Activity: Every line from the beginning of the records below up to the one holding "## **Comparing LeadsBlue" should be quoted exactly; leave out the rest.

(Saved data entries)
________________

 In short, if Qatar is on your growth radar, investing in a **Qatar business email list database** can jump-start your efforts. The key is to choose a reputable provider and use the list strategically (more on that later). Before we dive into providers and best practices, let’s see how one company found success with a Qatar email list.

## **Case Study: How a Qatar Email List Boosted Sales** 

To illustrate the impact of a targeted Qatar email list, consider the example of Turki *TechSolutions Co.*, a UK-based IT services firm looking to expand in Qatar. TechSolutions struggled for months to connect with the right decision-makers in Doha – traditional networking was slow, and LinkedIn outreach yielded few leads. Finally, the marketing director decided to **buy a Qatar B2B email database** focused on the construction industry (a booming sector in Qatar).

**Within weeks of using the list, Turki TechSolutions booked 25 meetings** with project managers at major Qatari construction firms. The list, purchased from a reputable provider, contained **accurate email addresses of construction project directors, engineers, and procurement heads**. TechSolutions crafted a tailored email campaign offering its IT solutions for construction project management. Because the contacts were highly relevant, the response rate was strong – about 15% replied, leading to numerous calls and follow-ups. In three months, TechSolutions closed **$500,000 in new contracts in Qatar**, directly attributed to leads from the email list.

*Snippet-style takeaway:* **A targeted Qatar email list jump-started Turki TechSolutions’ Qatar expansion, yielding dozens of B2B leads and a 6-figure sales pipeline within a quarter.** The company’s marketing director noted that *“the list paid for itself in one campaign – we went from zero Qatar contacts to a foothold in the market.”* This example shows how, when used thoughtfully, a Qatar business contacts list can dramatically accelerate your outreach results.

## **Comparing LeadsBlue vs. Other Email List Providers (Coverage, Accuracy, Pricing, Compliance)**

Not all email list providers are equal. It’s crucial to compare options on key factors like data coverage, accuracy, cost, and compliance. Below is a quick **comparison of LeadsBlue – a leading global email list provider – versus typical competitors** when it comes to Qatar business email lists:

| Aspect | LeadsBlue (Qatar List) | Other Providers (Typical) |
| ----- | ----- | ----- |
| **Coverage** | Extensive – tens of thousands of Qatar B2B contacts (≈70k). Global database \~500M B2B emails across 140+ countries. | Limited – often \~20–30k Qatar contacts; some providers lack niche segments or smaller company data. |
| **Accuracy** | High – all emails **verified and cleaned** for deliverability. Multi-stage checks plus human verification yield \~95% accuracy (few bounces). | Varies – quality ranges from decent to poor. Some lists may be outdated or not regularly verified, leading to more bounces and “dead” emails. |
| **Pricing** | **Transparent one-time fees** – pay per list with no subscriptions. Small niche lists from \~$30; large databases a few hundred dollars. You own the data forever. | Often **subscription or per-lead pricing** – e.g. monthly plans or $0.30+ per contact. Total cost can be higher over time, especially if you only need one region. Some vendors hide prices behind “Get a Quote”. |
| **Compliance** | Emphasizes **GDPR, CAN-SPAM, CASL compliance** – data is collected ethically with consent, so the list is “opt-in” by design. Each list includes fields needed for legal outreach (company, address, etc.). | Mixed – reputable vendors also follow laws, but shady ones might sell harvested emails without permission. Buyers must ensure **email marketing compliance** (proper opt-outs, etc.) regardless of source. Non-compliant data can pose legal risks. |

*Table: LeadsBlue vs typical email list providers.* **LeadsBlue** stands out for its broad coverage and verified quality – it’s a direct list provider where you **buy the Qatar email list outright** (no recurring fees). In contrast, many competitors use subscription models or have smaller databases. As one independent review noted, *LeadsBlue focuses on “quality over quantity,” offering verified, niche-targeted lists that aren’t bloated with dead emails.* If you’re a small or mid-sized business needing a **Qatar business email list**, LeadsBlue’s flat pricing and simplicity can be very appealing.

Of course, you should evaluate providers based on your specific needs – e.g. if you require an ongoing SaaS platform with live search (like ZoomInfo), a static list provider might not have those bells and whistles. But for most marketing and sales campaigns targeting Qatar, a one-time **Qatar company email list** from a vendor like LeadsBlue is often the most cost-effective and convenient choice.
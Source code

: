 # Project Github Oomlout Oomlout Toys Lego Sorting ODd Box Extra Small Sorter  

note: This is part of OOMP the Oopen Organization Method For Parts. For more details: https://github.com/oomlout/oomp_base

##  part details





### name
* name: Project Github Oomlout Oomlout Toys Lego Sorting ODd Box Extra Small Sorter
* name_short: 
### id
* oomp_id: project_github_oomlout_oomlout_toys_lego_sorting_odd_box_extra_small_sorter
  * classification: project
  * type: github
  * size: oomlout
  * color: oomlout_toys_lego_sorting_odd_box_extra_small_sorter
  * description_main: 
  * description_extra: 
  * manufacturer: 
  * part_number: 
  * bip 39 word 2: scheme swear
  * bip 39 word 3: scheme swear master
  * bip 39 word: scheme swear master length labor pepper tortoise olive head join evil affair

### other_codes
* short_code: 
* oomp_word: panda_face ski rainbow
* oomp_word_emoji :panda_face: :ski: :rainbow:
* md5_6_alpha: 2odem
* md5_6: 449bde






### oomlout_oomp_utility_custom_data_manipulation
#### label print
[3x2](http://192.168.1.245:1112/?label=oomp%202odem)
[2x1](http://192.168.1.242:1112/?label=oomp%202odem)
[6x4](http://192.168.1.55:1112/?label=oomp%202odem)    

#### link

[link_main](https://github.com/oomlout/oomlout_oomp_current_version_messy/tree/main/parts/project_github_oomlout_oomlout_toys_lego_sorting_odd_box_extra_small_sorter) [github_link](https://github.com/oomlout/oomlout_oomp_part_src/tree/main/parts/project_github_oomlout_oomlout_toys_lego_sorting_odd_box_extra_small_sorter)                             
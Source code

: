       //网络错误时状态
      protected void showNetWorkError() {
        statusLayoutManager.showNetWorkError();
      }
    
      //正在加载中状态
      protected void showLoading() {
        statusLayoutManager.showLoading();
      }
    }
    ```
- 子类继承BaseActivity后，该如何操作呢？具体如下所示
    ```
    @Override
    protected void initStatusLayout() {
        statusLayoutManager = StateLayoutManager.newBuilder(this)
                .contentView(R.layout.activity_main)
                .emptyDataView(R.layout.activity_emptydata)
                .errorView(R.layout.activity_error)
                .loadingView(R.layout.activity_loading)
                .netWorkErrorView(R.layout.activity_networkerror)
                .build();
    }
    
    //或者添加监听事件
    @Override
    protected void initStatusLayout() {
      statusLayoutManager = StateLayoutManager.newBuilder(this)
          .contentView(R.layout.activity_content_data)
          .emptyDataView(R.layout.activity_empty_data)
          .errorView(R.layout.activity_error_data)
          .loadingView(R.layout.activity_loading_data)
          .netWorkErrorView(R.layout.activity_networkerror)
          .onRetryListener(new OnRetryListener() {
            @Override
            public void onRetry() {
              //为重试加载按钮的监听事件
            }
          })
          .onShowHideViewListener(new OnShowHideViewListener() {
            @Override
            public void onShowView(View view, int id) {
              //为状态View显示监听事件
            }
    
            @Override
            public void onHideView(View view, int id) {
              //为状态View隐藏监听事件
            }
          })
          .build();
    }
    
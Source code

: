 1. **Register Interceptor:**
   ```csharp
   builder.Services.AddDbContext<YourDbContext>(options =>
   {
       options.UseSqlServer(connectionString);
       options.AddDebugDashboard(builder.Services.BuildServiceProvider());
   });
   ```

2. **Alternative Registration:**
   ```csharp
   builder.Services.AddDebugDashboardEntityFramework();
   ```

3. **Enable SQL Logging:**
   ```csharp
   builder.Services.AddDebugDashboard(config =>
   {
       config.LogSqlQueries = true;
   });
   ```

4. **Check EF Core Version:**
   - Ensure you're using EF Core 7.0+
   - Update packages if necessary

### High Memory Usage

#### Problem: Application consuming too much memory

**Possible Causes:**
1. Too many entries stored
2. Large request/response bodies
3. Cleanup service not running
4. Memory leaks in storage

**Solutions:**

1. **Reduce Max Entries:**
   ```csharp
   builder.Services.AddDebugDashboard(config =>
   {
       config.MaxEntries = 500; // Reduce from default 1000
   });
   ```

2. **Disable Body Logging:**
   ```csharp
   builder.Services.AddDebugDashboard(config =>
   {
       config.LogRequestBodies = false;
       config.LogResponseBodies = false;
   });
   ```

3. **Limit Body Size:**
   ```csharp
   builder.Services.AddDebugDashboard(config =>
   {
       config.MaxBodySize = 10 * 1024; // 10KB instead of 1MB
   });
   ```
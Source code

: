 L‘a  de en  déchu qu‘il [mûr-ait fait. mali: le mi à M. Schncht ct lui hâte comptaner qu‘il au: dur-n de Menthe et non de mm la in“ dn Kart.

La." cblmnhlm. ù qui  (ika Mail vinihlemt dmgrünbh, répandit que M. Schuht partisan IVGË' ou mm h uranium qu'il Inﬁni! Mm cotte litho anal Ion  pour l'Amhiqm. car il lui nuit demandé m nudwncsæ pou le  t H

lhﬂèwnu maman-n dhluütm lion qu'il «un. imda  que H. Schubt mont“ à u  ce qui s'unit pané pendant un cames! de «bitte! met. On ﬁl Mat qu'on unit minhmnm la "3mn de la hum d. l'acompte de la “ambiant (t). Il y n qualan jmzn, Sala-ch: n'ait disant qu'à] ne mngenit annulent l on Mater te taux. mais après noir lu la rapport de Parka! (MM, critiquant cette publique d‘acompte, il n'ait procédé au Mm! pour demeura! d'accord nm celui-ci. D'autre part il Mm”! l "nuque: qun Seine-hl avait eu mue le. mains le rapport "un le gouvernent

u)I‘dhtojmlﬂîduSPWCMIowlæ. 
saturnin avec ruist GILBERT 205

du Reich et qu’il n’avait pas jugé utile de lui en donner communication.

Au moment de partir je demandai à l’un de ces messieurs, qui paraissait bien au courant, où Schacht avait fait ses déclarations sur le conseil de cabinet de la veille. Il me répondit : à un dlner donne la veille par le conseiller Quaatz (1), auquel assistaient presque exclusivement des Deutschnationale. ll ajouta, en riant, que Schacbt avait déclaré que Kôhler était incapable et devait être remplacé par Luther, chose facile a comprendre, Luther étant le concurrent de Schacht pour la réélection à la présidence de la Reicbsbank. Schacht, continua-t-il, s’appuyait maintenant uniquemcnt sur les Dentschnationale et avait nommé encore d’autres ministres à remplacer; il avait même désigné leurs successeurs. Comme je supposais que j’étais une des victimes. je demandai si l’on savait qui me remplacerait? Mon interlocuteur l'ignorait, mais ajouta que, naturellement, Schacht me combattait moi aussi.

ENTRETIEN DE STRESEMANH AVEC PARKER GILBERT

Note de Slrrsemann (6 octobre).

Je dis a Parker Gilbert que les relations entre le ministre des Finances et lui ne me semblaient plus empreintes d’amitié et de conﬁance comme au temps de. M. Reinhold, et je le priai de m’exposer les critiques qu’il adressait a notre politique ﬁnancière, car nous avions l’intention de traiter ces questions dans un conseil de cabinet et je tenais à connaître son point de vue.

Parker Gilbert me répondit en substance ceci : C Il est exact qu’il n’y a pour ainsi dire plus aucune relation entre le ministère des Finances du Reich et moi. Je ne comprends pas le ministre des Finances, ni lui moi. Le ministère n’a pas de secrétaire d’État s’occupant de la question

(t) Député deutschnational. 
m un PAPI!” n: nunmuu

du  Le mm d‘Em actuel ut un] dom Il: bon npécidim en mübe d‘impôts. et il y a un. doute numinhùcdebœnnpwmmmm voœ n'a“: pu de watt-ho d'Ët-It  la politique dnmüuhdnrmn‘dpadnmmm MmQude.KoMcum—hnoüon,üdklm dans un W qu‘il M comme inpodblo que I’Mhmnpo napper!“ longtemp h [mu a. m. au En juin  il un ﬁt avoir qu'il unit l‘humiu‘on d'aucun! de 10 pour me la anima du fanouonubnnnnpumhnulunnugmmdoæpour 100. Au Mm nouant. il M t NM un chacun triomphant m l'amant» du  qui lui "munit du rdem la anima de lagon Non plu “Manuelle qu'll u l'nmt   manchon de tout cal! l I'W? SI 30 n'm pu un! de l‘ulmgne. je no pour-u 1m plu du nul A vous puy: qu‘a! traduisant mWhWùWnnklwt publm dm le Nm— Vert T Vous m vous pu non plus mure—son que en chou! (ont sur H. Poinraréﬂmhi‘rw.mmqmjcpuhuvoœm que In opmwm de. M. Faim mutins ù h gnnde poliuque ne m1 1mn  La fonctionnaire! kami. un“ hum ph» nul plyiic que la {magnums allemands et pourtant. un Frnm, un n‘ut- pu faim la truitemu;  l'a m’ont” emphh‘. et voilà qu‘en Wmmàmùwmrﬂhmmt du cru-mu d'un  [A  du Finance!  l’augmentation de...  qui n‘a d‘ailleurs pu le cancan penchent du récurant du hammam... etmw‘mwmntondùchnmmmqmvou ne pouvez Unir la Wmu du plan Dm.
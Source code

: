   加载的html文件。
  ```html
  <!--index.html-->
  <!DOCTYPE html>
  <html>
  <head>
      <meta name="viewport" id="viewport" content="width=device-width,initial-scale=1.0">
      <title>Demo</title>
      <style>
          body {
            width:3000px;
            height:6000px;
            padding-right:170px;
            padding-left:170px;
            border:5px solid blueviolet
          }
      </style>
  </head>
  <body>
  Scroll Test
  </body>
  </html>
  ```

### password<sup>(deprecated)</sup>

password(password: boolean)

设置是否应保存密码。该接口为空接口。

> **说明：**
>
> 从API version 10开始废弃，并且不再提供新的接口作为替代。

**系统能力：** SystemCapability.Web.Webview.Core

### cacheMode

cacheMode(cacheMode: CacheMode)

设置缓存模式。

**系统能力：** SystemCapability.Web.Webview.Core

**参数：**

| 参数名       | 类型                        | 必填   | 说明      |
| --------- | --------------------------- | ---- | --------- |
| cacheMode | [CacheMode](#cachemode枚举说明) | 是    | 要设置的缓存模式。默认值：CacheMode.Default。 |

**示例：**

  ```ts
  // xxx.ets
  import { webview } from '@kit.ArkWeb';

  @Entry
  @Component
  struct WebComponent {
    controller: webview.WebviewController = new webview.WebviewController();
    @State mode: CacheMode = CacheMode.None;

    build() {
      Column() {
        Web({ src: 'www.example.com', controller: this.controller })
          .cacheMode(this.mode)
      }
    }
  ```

________________

Answer box:
 In short, if Qatar is on your growth radar, investing in a **Qatar business email list database** can jump-start your efforts. The key is to choose a reputable provider and use the list strategically (more on that later). Before we dive into providers and best practices, let’s see how one company found success with a Qatar email list.

## **Case Study: How a Qatar Email List Boosted Sales** 

To illustrate the impact of a targeted Qatar email list, consider the example of Turki *TechSolutions Co.*, a UK-based IT services firm looking to expand in Qatar. TechSolutions struggled for months to connect with the right decision-makers in Doha – traditional networking was slow, and LinkedIn outreach yielded few leads. Finally, the marketing director decided to **buy a Qatar B2B email database** focused on the construction industry (a booming sector in Qatar).

**Within weeks of using the list, Turki TechSolutions booked 25 meetings** with project managers at major Qatari construction firms. The list, purchased from a reputable provider, contained **accurate email addresses of construction project directors, engineers, and procurement heads**. TechSolutions crafted a tailored email campaign offering its IT solutions for construction project management. Because the contacts were highly relevant, the response rate was strong – about 15% replied, leading to numerous calls and follow-ups. In three months, TechSolutions closed **$500,000 in new contracts in Qatar**, directly attributed to leads from the email list.

*Snippet-style takeaway:* **A targeted Qatar email list jump-started Turki TechSolutions’ Qatar expansion, yielding dozens of B2B leads and a 6-figure sales pipeline within a quarter.** The company’s marketing director noted that *“the list paid for itself in one campaign – we went from zero Qatar contacts to a foothold in the market.”* This example shows how, when used thoughtfully, a Qatar business contacts list can dramatically accelerate your outreach results.

## **Comparing LeadsBlue vs. Other Email List Providers (Coverage, Accuracy, Pricing, Compliance)**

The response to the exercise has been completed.